> **The input**
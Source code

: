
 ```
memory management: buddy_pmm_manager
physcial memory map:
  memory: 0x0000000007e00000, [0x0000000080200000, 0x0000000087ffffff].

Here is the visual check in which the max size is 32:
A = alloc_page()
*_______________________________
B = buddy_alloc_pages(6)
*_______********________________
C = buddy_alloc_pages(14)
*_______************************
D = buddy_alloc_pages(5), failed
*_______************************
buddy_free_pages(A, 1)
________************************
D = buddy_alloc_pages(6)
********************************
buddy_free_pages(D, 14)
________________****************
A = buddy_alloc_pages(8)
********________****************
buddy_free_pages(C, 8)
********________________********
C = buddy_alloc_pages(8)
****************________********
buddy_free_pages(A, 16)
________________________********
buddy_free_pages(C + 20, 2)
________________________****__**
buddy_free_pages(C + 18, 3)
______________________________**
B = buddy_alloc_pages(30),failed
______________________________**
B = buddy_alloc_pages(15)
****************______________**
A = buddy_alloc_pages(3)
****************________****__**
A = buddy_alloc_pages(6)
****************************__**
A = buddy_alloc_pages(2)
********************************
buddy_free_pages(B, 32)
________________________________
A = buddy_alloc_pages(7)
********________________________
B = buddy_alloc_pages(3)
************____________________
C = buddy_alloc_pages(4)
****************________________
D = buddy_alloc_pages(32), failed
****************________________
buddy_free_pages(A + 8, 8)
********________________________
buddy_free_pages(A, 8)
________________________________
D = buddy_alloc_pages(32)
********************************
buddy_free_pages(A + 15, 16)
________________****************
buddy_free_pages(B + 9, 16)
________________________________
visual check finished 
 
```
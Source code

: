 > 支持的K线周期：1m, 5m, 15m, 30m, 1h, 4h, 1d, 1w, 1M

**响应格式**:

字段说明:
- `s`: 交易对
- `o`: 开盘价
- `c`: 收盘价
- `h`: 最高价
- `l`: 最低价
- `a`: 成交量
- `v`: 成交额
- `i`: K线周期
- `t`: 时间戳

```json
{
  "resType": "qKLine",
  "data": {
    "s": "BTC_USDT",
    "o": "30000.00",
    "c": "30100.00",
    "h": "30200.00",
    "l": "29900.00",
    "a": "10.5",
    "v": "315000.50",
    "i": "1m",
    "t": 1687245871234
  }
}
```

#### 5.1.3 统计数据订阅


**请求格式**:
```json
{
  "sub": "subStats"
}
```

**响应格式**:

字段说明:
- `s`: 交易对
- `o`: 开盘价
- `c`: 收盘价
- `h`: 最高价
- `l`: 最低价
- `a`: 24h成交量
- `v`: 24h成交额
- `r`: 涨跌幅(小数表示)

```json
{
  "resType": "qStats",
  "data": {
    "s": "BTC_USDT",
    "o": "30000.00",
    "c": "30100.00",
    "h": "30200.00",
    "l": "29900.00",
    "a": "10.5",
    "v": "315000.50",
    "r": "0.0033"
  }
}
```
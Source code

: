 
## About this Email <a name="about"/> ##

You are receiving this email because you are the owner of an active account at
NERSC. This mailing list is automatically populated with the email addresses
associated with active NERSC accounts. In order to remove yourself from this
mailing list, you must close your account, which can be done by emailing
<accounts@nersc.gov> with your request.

> **Aim of the exercise**
Each of the lines above should be printed again precisely as it reads.

> **The answer**
Source code

:
 ```
memory management: buddy_pmm_manager
physcial memory map:
  memory: 0x0000000007e00000, [0x0000000080200000, 0x0000000087ffffff].

Here is the visual check in which the max size is 32:
A = alloc_page()
*_______________________________
B = buddy_alloc_pages(6)
*_______********________________
C = buddy_alloc_pages(14)
*_______************************
D = buddy_alloc_pages(5), failed
*_______************************
buddy_free_pages(A, 1)
________************************
D = buddy_alloc_pages(6)
********************************
buddy_free_pages(D, 14)
________________****************
A = buddy_alloc_pages(8)
********________****************
buddy_free_pages(C, 8)
********________________********
C = buddy_alloc_pages(8)
****************________********
buddy_free_pages(A, 16)
________________________********
buddy_free_pages(C + 20, 2)
________________________****__**
buddy_free_pages(C + 18, 3)
______________________________**
B = buddy_alloc_pages(30),failed
______________________________**
B = buddy_alloc_pages(15)
****************______________**
A = buddy_alloc_pages(3)
****************________****__**
A = buddy_alloc_pages(6)
****************************__**
A = buddy_alloc_pages(2)
********************************
buddy_free_pages(B, 32)
________________________________
A = buddy_alloc_pages(7)
********________________________
B = buddy_alloc_pages(3)
************____________________
C = buddy_alloc_pages(4)
****************________________
D = buddy_alloc_pages(32), failed
****************________________
buddy_free_pages(A + 8, 8)
********________________________
buddy_free_pages(A, 8)
________________________________
D = buddy_alloc_pages(32)
********************************
buddy_free_pages(A + 15, 16)
________________****************
buddy_free_pages(B + 9, 16)
________________________________
visual check finished 
 
```
Source code

: > 支持的K线周期：1m, 5m, 15m, 30m, 1h, 4h, 1d, 1w, 1M

**响应格式**:

字段说明:
- `s`: 交易对
- `o`: 开盘价
- `c`: 收盘价
- `h`: 最高价
- `l`: 最低价
- `a`: 成交量
- `v`: 成交额
- `i`: K线周期
- `t`: 时间戳

```json
{
  "resType": "qKLine",
  "data": {
    "s": "BTC_USDT",
    "o": "30000.00",
    "c": "30100.00",
    "h": "30200.00",
    "l": "29900.00",
    "a": "10.5",
    "v": "315000.50",
    "i": "1m",
    "t": 1687245871234
  }
}
```

#### 5.1.3 统计数据订阅


**请求格式**:
```json
{
  "sub": "subStats"
}
```

**响应格式**:

字段说明:
- `s`: 交易对
- `o`: 开盘价
- `c`: 收盘价
- `h`: 最高价
- `l`: 最低价
- `a`: 24h成交量
- `v`: 24h成交额
- `r`: 涨跌幅(小数表示)

```json
{
  "resType": "qStats",
  "data": {
    "s": "BTC_USDT",
    "o": "30000.00",
    "c": "30100.00",
    "h": "30200.00",
    "l": "29900.00",
    "a": "10.5",
    "v": "315000.50",
    "r": "0.0033"
  }
}
```
Source code

: 
## About this Email <a name="about"/> ##

You are receiving this email because you are the owner of an active account at
NERSC. This mailing list is automatically populated with the email addresses
associated with active NERSC accounts. In order to remove yourself from this
mailing list, you must close your account, which can be done by emailing
<accounts@nersc.gov> with your request.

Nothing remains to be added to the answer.